About this task: In the material below, find every line with "tests" and pull it out.

Data for the task:
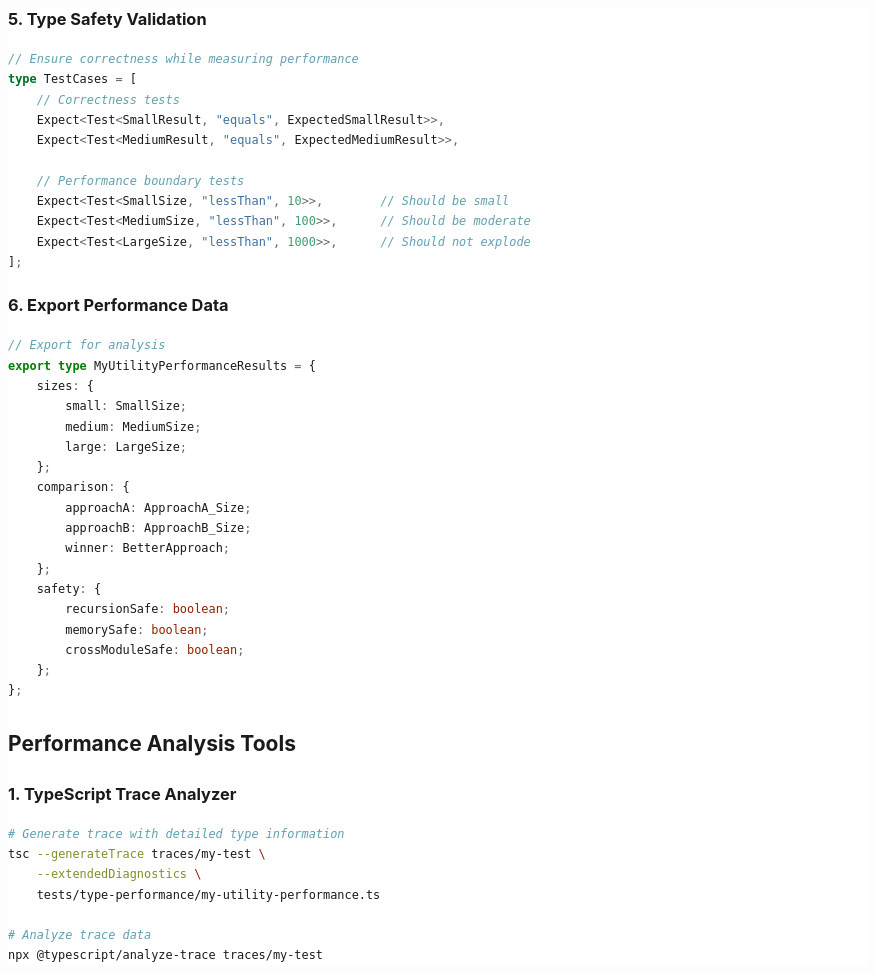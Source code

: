 
### 5. Type Safety Validation

```typescript
// Ensure correctness while measuring performance
type TestCases = [
    // Correctness tests
    Expect<Test<SmallResult, "equals", ExpectedSmallResult>>,
    Expect<Test<MediumResult, "equals", ExpectedMediumResult>>,

    // Performance boundary tests
    Expect<Test<SmallSize, "lessThan", 10>>,        // Should be small
    Expect<Test<MediumSize, "lessThan", 100>>,      // Should be moderate
    Expect<Test<LargeSize, "lessThan", 1000>>,      // Should not explode
];
```

### 6. Export Performance Data

```typescript
// Export for analysis
export type MyUtilityPerformanceResults = {
    sizes: {
        small: SmallSize;
        medium: MediumSize;
        large: LargeSize;
    };
    comparison: {
        approachA: ApproachA_Size;
        approachB: ApproachB_Size;
        winner: BetterApproach;
    };
    safety: {
        recursionSafe: boolean;
        memorySafe: boolean;
        crossModuleSafe: boolean;
    };
};
```

## Performance Analysis Tools

### 1. TypeScript Trace Analyzer

```bash
# Generate trace with detailed type information
tsc --generateTrace traces/my-test \
    --extendedDiagnostics \
    tests/type-performance/my-utility-performance.ts

# Analyze trace data
npx @typescript/analyze-trace traces/my-test
```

Solution to this problem:
    // Correctness tests
    // Performance boundary tests
    tests/type-performance/my-utility-performance.ts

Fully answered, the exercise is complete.